The Undergrowth — Later That Night

They emerged from the tunnel into the central cavern and the Undergrowth erupted.

Cheers rolled through the space as rebels surged forward, voices bouncing off the stone ceiling and coming back doubled. Lilly raised the raw blade and the firelight caught the unfinished metal — rough in places, still carrying the shape of something interrupted. Not polished. Not complete.

But real.

"You did it!" Moto called, grinning.

Lilly shook her head. Her breath was steady. "It's not done," she said. "My ancestor has waited a long time. I'll start now and I won't stop until it's finished."

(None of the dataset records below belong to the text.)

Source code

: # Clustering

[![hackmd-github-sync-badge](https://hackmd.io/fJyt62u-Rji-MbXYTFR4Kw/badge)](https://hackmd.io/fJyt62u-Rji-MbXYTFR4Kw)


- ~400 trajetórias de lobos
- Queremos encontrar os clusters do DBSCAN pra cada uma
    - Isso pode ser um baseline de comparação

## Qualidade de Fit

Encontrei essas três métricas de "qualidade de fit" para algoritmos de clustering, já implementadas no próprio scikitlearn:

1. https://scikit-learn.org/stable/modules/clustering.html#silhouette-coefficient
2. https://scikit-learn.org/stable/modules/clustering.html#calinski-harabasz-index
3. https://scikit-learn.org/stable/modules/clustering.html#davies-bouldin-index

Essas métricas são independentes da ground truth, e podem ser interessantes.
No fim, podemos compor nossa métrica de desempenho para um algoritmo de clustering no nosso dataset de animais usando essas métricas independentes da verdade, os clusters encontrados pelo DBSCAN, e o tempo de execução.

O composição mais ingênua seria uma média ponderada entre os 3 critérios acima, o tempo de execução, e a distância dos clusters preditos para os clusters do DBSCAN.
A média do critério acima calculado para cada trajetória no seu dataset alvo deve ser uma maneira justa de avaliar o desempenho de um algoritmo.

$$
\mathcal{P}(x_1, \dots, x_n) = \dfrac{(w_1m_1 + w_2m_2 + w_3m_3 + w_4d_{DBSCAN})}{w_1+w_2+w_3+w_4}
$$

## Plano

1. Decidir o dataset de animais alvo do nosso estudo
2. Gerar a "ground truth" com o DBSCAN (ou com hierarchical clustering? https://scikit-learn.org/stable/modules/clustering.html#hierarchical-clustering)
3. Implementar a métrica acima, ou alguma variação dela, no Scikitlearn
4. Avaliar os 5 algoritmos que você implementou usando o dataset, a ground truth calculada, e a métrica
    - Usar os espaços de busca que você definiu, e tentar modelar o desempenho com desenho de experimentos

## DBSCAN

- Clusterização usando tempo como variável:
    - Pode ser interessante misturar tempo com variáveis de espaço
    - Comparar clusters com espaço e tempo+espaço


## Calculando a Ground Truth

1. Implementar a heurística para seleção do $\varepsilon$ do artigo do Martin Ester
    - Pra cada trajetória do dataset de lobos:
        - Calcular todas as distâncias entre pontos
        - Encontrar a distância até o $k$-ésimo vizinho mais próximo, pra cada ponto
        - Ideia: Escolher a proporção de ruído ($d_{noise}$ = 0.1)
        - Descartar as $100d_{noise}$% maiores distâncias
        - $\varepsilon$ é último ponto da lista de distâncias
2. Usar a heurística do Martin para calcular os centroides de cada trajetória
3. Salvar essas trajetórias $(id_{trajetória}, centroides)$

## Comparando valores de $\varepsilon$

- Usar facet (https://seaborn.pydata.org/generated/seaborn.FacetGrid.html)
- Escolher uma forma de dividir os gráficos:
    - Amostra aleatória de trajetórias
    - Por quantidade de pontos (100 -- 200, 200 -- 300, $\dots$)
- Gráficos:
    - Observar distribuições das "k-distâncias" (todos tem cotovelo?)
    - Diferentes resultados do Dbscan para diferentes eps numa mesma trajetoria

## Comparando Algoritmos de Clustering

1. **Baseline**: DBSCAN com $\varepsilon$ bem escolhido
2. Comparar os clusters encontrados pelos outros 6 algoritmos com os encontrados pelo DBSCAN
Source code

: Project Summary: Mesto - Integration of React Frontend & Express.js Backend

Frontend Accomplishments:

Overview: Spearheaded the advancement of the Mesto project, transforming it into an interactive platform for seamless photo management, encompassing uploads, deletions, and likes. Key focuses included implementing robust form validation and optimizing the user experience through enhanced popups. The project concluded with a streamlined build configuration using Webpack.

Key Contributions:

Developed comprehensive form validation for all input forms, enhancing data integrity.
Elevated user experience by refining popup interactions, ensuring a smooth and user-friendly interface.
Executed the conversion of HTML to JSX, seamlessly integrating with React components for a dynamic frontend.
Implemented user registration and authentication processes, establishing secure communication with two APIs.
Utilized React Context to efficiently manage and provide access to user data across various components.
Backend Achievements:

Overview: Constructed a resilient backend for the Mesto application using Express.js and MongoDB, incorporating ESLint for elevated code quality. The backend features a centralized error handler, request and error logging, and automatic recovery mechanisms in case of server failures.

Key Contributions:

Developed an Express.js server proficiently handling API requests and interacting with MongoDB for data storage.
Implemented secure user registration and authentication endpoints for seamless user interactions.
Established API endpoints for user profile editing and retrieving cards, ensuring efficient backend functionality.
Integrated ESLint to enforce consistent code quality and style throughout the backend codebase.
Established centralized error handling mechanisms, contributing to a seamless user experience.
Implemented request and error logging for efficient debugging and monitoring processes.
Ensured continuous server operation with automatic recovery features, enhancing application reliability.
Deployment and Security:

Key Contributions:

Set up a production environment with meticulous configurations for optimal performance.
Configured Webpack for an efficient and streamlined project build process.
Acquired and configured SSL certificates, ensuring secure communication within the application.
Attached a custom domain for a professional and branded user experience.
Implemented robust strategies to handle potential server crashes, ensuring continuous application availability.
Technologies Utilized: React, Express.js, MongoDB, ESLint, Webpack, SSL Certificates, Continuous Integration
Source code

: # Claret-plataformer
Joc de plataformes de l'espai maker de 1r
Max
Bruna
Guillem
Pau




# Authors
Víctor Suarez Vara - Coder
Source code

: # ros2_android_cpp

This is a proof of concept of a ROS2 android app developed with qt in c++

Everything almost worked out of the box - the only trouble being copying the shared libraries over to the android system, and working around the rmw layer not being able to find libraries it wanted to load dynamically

The cheers didn't die — they deepened. Became something more settled than noise.

Aemon studied the blade from a distance. He didn't so much feel it as notice it — a quality behind the metal, patient and very old. Something that had been waiting without urgency and had not yet made up its mind.

Lilly stepped away from the crowd toward him, holding out a small bundle of six-leaf leaves.

"Found this in Kariba," she said simply. "Thought you might need it."

Aemon's brain stopped working for approximately two seconds. "Oh," he said. "Uh — thanks. That's... really thoughtful."

She smiled once, turned toward the forge.

POP.

Love materialised mid-motion with both hands clutching his chest.

"THAT WAS BEAUTIFUL," Love cried.

The clones lost all cohesion simultaneously. Aemon stumbled. They collapsed in a heap.

Moto watched Lilly disappear into the forge's glow. Then he looked down at Aemon on the ground.

"Hey," Moto said slowly. "You like her. Don't you."

Aemon blinked up at him. "I thought you knew."

Moto frowned. "What made you think that?"

Aemon's mouth fell open.

"So why did you think I was giving you the cold shoulder during the tournament whenever you two were together?"

Moto tilted his head, genuinely thinking about it.

"I thought you were jealous that I was getting stronger faster than you."

Aemon put his face in his hands and exhaled.

"After everything Grillet said," he muttered. "You were just... innocent the whole time."

They lay there for a moment in the noise of the celebrating Undergrowth.

Moto shifted. "Speaking of Grillet. Is he still in there?"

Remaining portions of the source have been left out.